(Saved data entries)
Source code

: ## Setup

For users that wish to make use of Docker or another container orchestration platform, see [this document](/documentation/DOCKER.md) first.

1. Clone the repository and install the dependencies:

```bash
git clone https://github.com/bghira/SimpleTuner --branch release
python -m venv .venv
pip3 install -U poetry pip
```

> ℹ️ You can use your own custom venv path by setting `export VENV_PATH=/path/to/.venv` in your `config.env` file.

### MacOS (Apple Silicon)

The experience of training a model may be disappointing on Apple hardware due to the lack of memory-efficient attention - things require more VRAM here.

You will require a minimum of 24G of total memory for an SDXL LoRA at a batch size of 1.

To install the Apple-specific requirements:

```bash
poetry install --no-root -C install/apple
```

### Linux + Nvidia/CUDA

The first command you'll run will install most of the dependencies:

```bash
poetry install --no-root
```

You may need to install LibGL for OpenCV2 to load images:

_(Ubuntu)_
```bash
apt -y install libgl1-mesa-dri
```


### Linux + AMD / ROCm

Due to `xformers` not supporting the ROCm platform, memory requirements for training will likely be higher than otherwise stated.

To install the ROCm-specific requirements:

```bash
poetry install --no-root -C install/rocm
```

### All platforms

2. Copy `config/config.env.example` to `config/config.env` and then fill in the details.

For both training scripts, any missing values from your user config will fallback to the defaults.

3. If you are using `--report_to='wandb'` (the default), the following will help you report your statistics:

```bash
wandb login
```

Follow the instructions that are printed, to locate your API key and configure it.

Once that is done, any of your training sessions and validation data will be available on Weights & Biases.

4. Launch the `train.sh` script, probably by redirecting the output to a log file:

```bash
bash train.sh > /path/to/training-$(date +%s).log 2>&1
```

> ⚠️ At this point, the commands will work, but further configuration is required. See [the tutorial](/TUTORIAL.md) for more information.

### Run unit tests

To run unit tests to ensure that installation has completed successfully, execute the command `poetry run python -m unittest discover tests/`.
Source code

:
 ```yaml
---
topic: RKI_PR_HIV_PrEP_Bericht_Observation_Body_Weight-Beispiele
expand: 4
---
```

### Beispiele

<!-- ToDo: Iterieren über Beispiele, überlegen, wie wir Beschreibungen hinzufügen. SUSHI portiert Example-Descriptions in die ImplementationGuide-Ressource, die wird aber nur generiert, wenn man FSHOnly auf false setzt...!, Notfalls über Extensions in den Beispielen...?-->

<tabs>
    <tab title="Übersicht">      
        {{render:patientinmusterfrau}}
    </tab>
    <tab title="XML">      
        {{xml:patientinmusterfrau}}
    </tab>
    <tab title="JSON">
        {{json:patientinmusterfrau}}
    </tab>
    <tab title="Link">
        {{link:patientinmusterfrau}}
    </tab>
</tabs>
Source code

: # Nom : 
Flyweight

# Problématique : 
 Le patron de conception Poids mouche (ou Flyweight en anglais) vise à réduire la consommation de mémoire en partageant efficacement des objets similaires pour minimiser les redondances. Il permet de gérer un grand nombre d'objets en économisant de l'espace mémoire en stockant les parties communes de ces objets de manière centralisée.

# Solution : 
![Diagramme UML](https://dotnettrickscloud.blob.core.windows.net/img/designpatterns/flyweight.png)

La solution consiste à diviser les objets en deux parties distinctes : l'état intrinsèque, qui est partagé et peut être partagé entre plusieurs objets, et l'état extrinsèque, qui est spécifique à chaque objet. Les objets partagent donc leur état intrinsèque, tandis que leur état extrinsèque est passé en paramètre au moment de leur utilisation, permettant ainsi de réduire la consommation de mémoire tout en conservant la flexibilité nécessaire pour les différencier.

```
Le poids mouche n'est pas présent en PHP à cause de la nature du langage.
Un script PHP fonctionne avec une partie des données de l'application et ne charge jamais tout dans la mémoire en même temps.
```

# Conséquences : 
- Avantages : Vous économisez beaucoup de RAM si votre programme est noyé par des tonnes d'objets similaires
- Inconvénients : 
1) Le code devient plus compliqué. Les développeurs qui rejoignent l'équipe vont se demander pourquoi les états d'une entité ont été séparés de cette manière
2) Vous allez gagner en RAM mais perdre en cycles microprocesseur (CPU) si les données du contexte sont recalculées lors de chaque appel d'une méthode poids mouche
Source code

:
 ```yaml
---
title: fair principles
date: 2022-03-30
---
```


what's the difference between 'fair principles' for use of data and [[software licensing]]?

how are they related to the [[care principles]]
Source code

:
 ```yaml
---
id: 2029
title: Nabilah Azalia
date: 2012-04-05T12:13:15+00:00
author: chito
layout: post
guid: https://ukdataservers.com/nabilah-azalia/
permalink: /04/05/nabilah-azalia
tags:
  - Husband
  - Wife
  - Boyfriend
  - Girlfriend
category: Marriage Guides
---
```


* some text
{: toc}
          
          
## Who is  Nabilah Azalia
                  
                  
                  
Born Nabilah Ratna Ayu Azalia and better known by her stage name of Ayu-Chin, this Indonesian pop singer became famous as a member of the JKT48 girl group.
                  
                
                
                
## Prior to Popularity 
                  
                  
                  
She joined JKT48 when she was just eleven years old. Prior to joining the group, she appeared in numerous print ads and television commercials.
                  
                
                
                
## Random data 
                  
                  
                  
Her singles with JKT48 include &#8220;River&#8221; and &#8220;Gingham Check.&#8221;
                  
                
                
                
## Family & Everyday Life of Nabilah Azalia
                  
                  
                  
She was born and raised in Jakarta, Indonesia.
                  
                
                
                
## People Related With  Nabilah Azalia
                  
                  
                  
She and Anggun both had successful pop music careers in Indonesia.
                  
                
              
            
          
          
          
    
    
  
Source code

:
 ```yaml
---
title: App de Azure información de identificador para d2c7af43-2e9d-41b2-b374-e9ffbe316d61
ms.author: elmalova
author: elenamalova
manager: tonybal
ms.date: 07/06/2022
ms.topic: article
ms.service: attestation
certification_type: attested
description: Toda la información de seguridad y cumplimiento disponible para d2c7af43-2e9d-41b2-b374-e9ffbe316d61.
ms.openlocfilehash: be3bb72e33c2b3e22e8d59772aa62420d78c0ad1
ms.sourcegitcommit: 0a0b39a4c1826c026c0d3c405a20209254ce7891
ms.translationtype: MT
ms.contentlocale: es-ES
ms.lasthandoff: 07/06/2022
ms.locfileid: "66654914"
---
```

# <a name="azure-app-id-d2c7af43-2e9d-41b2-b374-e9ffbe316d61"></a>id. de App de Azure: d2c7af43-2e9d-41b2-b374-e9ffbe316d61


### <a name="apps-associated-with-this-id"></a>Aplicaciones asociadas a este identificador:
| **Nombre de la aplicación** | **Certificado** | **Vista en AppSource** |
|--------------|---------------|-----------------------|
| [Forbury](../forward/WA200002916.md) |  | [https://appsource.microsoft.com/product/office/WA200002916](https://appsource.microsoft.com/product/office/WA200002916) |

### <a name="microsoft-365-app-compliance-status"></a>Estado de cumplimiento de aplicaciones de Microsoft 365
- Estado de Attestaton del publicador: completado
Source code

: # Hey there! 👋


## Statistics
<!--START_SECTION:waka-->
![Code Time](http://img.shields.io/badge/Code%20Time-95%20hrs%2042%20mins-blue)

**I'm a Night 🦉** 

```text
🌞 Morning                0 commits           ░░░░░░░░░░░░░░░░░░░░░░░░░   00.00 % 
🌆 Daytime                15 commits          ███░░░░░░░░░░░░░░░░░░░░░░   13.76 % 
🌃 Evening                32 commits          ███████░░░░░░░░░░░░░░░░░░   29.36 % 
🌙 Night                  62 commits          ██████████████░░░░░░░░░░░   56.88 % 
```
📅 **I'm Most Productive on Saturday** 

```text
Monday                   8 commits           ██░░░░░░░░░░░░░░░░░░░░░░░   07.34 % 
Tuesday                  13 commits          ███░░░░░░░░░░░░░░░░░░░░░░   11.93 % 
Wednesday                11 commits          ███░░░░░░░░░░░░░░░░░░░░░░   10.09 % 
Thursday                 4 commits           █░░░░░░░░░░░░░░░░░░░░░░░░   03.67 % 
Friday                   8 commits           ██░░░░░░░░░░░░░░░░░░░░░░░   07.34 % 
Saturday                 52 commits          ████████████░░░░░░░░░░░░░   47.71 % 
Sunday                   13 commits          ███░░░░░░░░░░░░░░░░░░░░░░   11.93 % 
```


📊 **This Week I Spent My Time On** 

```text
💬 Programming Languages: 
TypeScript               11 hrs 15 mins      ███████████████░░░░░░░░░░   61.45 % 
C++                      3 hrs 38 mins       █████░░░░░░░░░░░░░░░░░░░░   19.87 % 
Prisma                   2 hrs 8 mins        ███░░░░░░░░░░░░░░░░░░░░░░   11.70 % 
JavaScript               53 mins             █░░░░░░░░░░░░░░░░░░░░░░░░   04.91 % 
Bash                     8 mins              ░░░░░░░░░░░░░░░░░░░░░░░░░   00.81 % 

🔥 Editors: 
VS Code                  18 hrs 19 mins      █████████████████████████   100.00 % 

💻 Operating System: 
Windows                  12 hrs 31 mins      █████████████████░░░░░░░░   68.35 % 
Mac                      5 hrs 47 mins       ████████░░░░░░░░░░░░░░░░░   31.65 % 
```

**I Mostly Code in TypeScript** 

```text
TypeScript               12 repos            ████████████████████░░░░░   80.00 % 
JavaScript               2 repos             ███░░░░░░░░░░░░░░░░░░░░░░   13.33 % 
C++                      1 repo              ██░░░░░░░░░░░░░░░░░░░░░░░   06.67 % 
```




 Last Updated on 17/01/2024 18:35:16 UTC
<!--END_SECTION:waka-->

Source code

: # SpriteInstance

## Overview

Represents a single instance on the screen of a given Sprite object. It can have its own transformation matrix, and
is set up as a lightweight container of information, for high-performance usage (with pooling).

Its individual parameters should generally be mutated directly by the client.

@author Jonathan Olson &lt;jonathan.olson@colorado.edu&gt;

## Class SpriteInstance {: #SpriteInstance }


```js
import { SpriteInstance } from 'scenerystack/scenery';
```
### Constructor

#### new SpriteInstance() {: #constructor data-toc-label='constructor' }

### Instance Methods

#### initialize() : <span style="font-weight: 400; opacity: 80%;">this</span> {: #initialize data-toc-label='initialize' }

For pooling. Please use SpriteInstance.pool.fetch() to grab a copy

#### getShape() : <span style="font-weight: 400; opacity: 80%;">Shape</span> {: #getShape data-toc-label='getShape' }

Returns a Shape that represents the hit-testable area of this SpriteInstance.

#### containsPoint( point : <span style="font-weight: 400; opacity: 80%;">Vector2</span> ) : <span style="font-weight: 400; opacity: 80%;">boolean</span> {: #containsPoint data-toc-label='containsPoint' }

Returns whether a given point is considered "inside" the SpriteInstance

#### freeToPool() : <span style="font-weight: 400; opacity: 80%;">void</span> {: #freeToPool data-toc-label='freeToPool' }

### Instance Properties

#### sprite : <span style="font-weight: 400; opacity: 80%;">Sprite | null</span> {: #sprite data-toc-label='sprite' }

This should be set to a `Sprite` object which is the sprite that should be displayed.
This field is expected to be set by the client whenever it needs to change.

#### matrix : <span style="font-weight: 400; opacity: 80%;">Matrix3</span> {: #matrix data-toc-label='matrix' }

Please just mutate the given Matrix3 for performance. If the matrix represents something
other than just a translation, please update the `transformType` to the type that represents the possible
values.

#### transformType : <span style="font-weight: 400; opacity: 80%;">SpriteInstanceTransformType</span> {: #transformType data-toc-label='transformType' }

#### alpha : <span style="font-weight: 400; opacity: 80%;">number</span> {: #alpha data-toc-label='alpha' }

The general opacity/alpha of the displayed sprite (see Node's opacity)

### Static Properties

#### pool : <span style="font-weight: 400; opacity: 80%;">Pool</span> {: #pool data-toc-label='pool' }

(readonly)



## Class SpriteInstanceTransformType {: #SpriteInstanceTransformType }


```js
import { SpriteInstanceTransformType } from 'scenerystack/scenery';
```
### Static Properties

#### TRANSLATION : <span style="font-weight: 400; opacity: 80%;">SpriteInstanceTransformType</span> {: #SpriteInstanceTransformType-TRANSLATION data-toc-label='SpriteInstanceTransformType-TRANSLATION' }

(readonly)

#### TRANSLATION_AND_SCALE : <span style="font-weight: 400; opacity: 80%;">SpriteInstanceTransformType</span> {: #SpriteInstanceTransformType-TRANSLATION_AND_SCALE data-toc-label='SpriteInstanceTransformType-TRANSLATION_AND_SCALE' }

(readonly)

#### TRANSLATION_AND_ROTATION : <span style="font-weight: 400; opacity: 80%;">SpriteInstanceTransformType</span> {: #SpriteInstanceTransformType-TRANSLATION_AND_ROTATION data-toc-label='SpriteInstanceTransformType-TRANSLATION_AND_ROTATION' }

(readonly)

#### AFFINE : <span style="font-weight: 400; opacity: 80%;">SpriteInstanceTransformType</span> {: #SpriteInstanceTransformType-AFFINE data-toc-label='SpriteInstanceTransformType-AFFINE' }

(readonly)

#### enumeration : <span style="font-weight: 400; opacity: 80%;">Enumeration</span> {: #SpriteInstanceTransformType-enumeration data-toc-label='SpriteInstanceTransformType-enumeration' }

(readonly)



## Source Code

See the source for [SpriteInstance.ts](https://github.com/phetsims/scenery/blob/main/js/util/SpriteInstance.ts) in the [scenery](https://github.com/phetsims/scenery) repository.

• Exercise requirements
Restate, word for word and with nothing added, the lines from the beginning of the records above through the line that contains "The experience of".

• Written reply
Source code

: ## Setup

For users that wish to make use of Docker or another container orchestration platform, see [this document](/documentation/DOCKER.md) first.

1. Clone the repository and install the dependencies:

```bash
git clone https://github.com/bghira/SimpleTuner --branch release
python -m venv .venv
pip3 install -U poetry pip
```

> ℹ️ You can use your own custom venv path by setting `export VENV_PATH=/path/to/.venv` in your `config.env` file.

### MacOS (Apple Silicon)

The experience of training a model may be disappointing on Apple hardware due to the lack of memory-efficient attention - things require more VRAM here.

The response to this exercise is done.